▶ **Exercise prompt**
Since only the words are wanted, reproduce every entry exactly and leave the images behind.

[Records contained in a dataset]
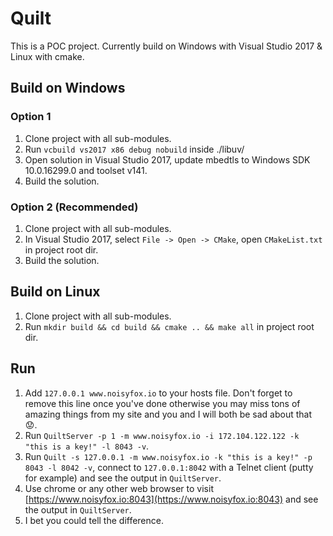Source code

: # Quilt

This is a POC project. Currently build on Windows with Visual Studio 2017 & Linux with cmake.

## Build on Windows
### Option 1
1. Clone project with all sub-modules.
2. Run `vcbuild vs2017 x86 debug nobuild` inside ./libuv/
3. Open solution in Visual Studio 2017, update mbedtls to Windows SDK 10.0.16299.0 and toolset v141.
4. Build the solution.

### Option 2 (Recommended)
1. Clone project with all sub-modules.
2. In Visual Studio 2017, select `File -> Open -> CMake`, open `CMakeList.txt` in project root dir.
3. Build the solution.

## Build on Linux
1. Clone project with all sub-modules.
2. Run `mkdir build && cd build && cmake .. && make all` in project root dir.

## Run
1. Add `127.0.0.1 www.noisyfox.io` to your hosts file. Don't forget to remove this line once you've done otherwise you may miss tons of amazing things from my site and you and I will both be sad about that :worried:.
2. Run `QuiltServer -p 1 -m www.noisyfox.io -i 172.104.122.122 -k "this is a key!" -l 8043 -v`.
3. Run `Quilt -s 127.0.0.1 -m www.noisyfox.io -k "this is a key!" -p 8043 -l 8042 -v`, connect to `127.0.0.1:8042` with a Telnet client (putty for example) and see the output in `QuiltServer`.
4. Use chrome or any other web browser to visit [https://www.noisyfox.io:8043](https://www.noisyfox.io:8043) and see the output in `QuiltServer`.
5. I bet you could tell the difference.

▶ **Your solution**
Source code

: # Quilt

This is a POC project. Currently build on Windows with Visual Studio 2017 & Linux with cmake.

## Build on Windows
### Option 1
1. Clone project with all sub-modules.
2. Run `vcbuild vs2017 x86 debug nobuild` inside ./libuv/
3. Open solution in Visual Studio 2017, update mbedtls to Windows SDK 10.0.16299.0 and toolset v141.
4. Build the solution.

### Option 2 (Recommended)
1. Clone project with all sub-modules.
2. In Visual Studio 2017, select `File -> Open -> CMake`, open `CMakeList.txt` in project root dir.
3. Build the solution.

## Build on Linux
1. Clone project with all sub-modules.
2. Run `mkdir build && cd build && cmake .. && make all` in project root dir.

## Run
1. Add `127.0.0.1 www.noisyfox.io` to your hosts file. Don't forget to remove this line once you've done otherwise you may miss tons of amazing things from my site and you and I will both be sad about that :worried:.
2. Run `QuiltServer -p 1 -m www.noisyfox.io -i 172.104.122.122 -k "this is a key!" -l 8043 -v`.
3. Run `Quilt -s 127.0.0.1 -m www.noisyfox.io -k "this is a key!" -p 8043 -l 8042 -v`, connect to `127.0.0.1:8042` with a Telnet client (putty for example) and see the output in `QuiltServer`.
4. Use chrome or any other web browser to visit [https://www.noisyfox.io:8043](https://www.noisyfox.io:8043) and see the output in `QuiltServer`.
5. I bet you could tell the difference.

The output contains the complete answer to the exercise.